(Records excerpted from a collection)
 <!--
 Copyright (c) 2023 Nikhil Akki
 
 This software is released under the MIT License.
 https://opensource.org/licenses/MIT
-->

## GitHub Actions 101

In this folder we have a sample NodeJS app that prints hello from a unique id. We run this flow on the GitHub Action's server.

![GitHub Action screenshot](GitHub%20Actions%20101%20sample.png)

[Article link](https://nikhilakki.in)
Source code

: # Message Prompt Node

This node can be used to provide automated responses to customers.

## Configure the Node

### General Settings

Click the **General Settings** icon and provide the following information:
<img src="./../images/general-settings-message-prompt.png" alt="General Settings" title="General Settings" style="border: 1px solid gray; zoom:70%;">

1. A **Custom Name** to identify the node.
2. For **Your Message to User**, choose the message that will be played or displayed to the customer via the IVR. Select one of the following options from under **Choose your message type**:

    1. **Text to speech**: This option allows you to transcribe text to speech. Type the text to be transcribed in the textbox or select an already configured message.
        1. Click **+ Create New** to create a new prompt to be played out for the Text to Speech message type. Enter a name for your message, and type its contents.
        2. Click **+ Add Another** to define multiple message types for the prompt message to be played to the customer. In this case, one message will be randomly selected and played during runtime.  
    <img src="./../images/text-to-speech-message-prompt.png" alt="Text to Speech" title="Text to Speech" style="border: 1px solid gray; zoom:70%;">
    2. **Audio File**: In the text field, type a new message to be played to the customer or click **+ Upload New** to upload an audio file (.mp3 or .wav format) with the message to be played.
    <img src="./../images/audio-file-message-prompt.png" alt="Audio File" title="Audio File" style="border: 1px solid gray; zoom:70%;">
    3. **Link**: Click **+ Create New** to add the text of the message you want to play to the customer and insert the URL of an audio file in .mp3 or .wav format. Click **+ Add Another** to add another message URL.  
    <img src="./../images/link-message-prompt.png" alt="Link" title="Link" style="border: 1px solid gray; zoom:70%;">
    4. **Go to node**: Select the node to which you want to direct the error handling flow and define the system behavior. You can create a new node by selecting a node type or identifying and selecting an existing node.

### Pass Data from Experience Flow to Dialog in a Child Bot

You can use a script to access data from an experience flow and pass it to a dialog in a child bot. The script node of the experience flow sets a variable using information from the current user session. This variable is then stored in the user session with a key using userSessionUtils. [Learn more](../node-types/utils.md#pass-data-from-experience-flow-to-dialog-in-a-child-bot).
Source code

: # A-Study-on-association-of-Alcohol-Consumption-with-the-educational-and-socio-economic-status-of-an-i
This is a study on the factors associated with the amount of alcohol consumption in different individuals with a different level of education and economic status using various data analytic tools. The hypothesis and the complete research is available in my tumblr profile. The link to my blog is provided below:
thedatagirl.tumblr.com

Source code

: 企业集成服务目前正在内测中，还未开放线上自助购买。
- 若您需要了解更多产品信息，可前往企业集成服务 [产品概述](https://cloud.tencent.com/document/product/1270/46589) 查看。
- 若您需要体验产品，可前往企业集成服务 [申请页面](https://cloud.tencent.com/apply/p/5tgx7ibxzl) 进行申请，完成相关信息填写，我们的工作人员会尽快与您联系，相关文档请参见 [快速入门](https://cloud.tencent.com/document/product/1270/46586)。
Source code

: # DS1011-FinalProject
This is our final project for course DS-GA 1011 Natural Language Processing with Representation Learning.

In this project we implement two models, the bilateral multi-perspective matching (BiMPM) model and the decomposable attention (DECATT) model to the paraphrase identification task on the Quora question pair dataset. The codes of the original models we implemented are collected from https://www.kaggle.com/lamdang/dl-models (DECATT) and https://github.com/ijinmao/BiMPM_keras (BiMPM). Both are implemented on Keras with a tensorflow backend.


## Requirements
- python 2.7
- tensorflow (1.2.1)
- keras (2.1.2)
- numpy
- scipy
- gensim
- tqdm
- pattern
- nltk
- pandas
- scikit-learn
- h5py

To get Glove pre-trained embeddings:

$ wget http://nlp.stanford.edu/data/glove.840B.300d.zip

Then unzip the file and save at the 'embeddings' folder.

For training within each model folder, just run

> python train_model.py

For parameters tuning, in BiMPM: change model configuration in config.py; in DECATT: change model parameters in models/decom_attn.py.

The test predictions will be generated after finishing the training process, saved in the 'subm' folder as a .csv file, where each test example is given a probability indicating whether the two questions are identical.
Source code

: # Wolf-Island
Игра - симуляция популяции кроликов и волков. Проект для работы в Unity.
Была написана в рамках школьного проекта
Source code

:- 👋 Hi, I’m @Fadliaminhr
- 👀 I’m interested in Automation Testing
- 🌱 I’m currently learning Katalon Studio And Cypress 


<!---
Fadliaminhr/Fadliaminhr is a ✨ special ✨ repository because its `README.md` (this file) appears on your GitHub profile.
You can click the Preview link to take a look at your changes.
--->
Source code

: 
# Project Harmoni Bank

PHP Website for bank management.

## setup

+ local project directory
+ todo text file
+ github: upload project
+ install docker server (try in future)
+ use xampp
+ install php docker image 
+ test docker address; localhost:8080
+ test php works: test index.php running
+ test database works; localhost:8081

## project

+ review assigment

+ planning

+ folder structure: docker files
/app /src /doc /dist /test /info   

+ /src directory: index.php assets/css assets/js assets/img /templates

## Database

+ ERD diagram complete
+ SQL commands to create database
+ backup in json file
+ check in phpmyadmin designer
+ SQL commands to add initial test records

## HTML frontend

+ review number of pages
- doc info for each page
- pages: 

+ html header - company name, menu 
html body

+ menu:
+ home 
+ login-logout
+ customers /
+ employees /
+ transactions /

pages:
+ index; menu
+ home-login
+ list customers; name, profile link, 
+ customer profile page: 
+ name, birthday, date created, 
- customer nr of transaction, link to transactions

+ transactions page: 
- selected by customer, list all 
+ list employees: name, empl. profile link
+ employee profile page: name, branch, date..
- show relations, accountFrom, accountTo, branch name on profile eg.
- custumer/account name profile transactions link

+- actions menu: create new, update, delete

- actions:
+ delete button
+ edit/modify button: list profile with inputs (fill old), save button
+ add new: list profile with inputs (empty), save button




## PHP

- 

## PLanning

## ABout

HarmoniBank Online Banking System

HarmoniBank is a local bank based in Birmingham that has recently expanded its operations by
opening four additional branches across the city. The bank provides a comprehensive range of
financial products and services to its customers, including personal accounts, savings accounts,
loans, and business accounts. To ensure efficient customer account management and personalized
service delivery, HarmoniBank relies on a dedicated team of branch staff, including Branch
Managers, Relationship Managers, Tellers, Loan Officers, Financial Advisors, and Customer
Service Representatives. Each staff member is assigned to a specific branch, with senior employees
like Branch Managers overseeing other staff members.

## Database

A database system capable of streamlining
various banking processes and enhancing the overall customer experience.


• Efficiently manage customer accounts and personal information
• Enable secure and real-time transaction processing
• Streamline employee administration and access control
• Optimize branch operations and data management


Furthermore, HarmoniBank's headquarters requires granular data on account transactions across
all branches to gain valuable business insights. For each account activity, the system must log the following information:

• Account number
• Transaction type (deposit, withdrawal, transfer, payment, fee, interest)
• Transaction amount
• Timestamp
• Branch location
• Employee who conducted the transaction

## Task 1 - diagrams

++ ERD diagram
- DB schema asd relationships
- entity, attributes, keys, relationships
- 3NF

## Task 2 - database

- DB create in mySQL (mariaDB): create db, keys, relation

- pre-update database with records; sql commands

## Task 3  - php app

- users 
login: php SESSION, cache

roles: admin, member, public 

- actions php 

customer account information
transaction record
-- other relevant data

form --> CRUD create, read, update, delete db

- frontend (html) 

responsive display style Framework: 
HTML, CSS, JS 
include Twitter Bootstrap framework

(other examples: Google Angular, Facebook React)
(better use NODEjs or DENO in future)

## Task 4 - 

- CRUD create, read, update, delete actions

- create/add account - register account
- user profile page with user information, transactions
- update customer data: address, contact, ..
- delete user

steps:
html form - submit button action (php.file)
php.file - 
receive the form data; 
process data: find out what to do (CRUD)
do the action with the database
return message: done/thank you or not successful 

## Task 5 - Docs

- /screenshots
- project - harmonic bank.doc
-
--
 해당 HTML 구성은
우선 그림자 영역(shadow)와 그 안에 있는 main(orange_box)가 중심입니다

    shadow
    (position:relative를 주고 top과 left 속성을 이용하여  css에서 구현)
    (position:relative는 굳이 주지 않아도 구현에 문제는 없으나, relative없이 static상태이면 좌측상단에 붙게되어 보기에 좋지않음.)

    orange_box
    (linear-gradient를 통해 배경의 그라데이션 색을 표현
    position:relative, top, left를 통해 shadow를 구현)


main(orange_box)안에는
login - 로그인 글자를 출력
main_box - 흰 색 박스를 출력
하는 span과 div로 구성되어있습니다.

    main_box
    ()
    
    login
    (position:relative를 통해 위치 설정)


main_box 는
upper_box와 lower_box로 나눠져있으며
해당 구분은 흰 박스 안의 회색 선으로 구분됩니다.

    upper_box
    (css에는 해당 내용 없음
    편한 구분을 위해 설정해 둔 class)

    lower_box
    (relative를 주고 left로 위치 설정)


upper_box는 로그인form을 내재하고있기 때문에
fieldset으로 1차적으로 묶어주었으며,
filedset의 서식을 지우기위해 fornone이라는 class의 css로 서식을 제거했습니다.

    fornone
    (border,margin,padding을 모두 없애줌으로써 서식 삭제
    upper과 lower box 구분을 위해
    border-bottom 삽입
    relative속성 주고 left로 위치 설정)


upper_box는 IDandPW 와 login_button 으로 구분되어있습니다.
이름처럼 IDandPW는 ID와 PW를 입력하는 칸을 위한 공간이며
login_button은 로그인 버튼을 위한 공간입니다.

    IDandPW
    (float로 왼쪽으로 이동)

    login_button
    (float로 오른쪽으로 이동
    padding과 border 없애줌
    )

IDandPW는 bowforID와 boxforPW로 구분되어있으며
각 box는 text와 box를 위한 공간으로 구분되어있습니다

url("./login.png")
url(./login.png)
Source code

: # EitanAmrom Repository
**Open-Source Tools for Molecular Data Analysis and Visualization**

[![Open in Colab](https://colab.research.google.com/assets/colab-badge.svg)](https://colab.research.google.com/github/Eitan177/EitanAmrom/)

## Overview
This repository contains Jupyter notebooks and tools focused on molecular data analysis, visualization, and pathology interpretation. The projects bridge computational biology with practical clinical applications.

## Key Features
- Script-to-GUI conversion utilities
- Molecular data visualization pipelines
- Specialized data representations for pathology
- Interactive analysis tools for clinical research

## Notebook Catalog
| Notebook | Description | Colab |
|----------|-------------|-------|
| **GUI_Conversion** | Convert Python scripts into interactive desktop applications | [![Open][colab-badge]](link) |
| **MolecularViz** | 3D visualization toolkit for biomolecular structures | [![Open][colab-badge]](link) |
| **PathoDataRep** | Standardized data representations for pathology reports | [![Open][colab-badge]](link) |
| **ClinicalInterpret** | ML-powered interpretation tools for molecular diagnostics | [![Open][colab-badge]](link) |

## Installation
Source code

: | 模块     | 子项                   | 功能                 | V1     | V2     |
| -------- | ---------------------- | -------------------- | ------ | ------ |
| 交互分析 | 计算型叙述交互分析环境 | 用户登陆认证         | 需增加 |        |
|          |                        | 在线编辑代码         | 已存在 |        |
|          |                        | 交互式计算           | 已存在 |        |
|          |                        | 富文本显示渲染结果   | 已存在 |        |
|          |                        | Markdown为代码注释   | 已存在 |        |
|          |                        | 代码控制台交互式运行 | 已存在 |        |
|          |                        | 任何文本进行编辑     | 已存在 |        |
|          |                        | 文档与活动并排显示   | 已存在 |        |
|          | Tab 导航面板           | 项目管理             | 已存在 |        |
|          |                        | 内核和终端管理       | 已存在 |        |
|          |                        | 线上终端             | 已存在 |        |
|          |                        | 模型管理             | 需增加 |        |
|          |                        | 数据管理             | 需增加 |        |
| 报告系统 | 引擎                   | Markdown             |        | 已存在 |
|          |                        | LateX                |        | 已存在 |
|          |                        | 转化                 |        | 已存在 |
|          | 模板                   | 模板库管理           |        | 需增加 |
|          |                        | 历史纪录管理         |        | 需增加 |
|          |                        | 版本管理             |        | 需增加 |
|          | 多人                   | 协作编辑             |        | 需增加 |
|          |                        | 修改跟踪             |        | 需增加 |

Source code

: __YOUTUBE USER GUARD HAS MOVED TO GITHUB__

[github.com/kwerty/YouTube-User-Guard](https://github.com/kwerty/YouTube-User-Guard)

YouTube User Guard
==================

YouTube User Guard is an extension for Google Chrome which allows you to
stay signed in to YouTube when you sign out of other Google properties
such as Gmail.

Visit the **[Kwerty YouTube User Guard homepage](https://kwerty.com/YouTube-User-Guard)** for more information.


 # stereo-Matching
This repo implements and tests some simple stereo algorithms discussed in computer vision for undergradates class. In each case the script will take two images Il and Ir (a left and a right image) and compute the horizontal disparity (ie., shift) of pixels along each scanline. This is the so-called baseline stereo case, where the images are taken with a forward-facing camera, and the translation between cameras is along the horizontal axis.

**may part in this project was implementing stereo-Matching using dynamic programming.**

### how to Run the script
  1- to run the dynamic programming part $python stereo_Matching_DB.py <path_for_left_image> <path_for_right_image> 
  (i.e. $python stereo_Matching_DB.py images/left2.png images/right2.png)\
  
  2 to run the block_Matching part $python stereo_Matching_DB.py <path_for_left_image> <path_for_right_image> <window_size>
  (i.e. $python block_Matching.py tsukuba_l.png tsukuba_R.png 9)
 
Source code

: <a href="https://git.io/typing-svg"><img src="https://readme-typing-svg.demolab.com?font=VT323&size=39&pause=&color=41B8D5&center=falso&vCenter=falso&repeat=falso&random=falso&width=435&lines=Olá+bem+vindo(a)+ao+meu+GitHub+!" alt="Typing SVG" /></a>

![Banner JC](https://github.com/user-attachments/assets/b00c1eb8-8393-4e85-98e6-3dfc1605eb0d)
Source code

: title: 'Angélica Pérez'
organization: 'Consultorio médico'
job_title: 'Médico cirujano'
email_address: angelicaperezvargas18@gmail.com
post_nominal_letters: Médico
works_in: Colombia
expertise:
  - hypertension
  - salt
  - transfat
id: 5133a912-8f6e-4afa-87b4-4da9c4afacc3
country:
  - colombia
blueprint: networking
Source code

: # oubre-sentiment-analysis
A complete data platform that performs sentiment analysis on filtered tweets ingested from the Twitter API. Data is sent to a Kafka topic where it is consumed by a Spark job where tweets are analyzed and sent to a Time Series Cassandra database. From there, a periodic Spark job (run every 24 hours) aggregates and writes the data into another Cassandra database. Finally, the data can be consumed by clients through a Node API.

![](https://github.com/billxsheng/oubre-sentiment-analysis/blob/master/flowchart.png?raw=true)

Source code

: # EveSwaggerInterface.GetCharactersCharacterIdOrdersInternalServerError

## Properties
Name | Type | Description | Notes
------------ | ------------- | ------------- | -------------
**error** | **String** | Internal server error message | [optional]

• **TASK OBJECTIVE**
Above are the records; from them, give again exactly the lines from the one containing "1. A **Custom Name** to identify the node." through the one containing "2. Click **+", both included.

• **YOUR SOLUTION**
1. A **Custom Name** to identify the node.
2. For **Your Message to User**, choose the message that will be played or displayed to the customer via the IVR. Select one of the following options from under **Choose your message type**:

    1. **Text to speech**: This option allows you to transcribe text to speech. Type the text to be transcribed in the textbox or select an already configured message.
        1. Click **+ Create New** to create a new prompt to be played out for the Text to Speech message type. Enter a name for your message, and type its contents.
        2. Click **+ Add Another** to define multiple message types for the prompt message to be played to the customer. In this case, one message will be randomly selected and played during runtime.  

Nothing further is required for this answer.